İşte buralarda kendi İslam anlayışlarını saz eşliğinde, semah dönerek ve cem yaparak, kadın erkek birlikte ve bir arada ibadet yaparak, İslam’ı bu şekilde anlayan ve uygulayan bir anlayış 600 yıllık bir imparatorluğun temelinde de önemli bir harcı oluşturacaktı ve 16’ncı asrın ilk çeyreğine kadar dünyanın önünde duramayacağı ve tümüyle güçlerini bir araya getirseler bile eşitliği sağlamayacağı bir devletin temelini atacaklardı.
Peki, ne oldu da böylesine bir anlayış, böylesine bir düşünce sistemi, inanç sistemi, böylesine bir devlet modeli zaman içerisinde eğer Mustafa Kemal ortaya çıkmasaydı bu gün hepsinin sömürge olarak devam edeceği darmadağın bir İslam dünyası haline dönüşmüştür. Neden?
İşte bunun cevabını bilinçli bir şekilde bilip, okullarda çocuklarımıza öğretmezsek Türkiye Cumhuriyetine molla kafalı, irfansız, vicdansız nesiller yetiştirip, ülkemizin geleceğini ortaçağa mahkûm kılarız. İslam deyip ellerine dün Sıffiyn savaşında örneğini gördüğümüz gibi Kur’anı alıp şeriat isteriz, “hâkimiyet Allah’ındır” diyen nesiller yetiştirip ve bu zihniyeti siyasallaştırıp insan hayatını irfansızlığa mahkûm kılarız.
Oysa, “Hakimiyet Allah’ındır” deyip bağıranlara Hz. İmam Ali, ne güzel cevap verir: “Evet hakimiyet Allah’ın dır ama, devleti insanlar yönetir” diye buyurur.
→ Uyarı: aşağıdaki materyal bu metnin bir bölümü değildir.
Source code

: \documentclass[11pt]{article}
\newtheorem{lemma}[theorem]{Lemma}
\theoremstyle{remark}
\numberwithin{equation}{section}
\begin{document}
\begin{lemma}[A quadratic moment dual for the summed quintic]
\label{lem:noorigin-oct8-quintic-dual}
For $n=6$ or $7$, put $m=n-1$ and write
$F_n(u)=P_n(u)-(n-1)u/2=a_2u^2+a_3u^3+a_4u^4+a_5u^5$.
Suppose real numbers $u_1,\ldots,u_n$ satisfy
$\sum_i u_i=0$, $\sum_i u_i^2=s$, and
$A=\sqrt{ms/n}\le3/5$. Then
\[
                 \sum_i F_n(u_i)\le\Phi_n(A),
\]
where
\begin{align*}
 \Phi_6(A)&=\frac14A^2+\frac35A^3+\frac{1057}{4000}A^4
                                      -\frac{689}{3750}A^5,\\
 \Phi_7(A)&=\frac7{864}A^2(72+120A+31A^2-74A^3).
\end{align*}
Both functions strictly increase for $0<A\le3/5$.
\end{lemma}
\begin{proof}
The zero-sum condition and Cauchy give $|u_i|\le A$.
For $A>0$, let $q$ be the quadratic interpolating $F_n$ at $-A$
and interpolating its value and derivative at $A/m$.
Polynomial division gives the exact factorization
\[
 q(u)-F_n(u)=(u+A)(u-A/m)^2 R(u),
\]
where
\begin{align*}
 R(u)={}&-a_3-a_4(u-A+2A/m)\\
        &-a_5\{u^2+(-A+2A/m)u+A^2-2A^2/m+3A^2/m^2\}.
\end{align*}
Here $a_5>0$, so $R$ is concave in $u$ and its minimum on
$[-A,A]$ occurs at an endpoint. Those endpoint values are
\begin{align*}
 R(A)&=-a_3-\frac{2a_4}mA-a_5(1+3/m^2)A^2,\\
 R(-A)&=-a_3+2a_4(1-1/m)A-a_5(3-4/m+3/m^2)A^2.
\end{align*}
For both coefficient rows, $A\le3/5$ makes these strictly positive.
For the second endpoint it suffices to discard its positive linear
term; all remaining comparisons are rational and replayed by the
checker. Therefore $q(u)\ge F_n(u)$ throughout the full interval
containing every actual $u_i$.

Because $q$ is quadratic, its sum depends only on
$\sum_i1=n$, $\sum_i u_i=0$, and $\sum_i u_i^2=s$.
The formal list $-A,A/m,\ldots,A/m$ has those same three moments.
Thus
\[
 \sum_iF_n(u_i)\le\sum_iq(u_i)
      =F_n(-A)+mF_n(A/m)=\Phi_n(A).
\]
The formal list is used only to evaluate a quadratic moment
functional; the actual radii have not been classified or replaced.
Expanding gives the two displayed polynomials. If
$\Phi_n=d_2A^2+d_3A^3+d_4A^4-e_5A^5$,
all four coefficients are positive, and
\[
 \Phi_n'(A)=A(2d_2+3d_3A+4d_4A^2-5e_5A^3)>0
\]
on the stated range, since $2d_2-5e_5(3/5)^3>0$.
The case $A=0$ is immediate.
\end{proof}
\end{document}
Ne yazık ki 21’nci yy.da halen bunu anlamamış olmaları ne büyük talihsizliktir.
16’ncı yy. başlarında ikinci bir Türk devleti kuruluyor. Doğuda ise Safavilerin devamı olan ve içerisinde ağırlıklı olarak Türkmenlerin bulunduğu 13 yaşında bir çocuk diyeceğimiz biri bir devlet kurmaya başlıyor ve de kuruyor. Başkenti, Tebriz’dir. Erzincan, Sivas, Malatya, Elazığ civarlarının Türkmen aşiretleri içerisindedirler.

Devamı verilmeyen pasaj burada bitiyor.